Another example of the necessity of using primary sources for non-fiction and history is from Charles Dickens A Christmas Carol, when Christmas Present warns Scrooge about the two children under his cloak: Ignorance and Want. So, in the pursuit of preventing either or both make use of eye witness sources. Note: Remember that electronic data bases are only as good as the person who entered the data and are not necessarily primary or eye witness sources.
With this in mind, let’s discuss the origins of the Republican Party. The main issues in the political battles between 1850 and the Civil War centered around slavery and the spread of slave territory. In 1855, when antislavery had risen to new heights, a state convention was held in Columbus, Ohio to bring together the opponents of slavery. Different political faiths gathered and accepted a platform which opposed any agreements with the South or Southern sympathizers. They called themselves Republicans. (This happened in the 1850’s, not in Jefferson’s era.) So, out of the Slavery issue was born a new political party; a party that after the war would become the strongest party in the nation. You can verify this by researching the split in the Federalist Party. The lesson: secure chronological accounts and report the facts from those accounts.
As you do so, remember to differentiate between propaganda and objective depictions of circumstance and conditions before you decide on the purpose or intent of your writing project. In writing histories you must define the politics and not fall prey to rhetoric - speech designed to persuade - which is also governments’ way of managing, directing, and influencing thought and action in the pursuit of managing a constituency.
October 8, 2002, Sam Perry wrote in consortium.com “The Politics of Preemption.” Note the definitions as he established them. And further note the use of Primary sources to establish veracity, all in the name of the fight against Ignorance:
“George W. Bush’s doctrine of “preemptive war” - the elimination of foreign governments he deems a threat to U.S. security interests - is quickly developing a domestic corollary. Any politician who questions Bush’s strategy an expect to be confronted by a rapid-deployment force of pro-Bush operatives who counteract act using weapons of ridicule and distortion.

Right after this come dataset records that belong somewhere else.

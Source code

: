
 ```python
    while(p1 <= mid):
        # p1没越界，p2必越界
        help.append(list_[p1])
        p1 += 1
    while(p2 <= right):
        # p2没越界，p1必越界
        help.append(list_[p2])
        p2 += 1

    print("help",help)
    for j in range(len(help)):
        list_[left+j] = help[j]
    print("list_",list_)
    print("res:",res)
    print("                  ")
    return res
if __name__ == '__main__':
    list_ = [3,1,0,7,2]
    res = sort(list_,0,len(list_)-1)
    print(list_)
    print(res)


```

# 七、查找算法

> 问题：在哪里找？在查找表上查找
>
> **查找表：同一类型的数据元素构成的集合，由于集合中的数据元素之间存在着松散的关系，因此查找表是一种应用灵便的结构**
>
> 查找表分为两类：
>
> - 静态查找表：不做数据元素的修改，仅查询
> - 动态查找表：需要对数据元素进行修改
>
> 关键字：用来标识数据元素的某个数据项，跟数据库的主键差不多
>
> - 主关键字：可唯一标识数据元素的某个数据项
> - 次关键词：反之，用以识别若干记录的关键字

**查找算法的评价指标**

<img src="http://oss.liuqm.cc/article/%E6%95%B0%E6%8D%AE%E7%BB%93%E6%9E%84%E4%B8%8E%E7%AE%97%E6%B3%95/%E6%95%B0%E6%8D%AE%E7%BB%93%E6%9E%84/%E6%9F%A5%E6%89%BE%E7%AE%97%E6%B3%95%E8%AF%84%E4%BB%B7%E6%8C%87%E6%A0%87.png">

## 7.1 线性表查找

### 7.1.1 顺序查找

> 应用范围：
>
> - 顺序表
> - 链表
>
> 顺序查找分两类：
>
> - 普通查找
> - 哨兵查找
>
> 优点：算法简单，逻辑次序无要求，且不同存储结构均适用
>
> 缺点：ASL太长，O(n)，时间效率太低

In kind of a test run, this army swung on to the offensive immediately after former Vice-President Al Gore on Sept. 23 delivered a comprehensive critique of Bush’s radical from decades of American support for international law… conservative commentators treated Gore and others raising questions as dishonest, unpatriotic, and even unhinged.
Bush, himself, has joined in this politics of preemption with comments such as one at a campaign speech in New Jersey when he declared the Democratic-controlled Senate “is not interested in the security of the American people.” The goal appears to be the silencing of domestic debate about Bush’s unparallel assertion of executive authority to conduct an open-ended series of wars.
Gore, who won the popular vote in 2000, …was slapped around by Beltway political analysts. He was hit from all angles, variously portrayed as seeking cheap political gain and commiting political suicide.
Some epithets came directly from Bush partisans. Republican National Committee spokesperson Jim Dyke called Gore a “political hack.“ An administration source told The Washington Post that Gore was simply “irrelevant, ” a theme that would be repeated often in the days after Gore’s speech. [Washington Post, Sept.24,2002]
Other slurs were fired off by battalions of conservative opinion-makers from their strategic high ground on the editorial pages of major newspapers, on talk radio and on television chat shows.”
Combining information like this with the information Mark Lombardi outlined in Global Networks, when he followed the money, researching public records and other primary sources creating a web of interconnectivity that is astounding to this day. The lesson learned is that there is a difference between governmental official communication and objective reporting of the facts. Rhetoric may change the definition of words; in the war on ignorance, you must establish exactly what your words mean: preemption, suppression, primary to name a few.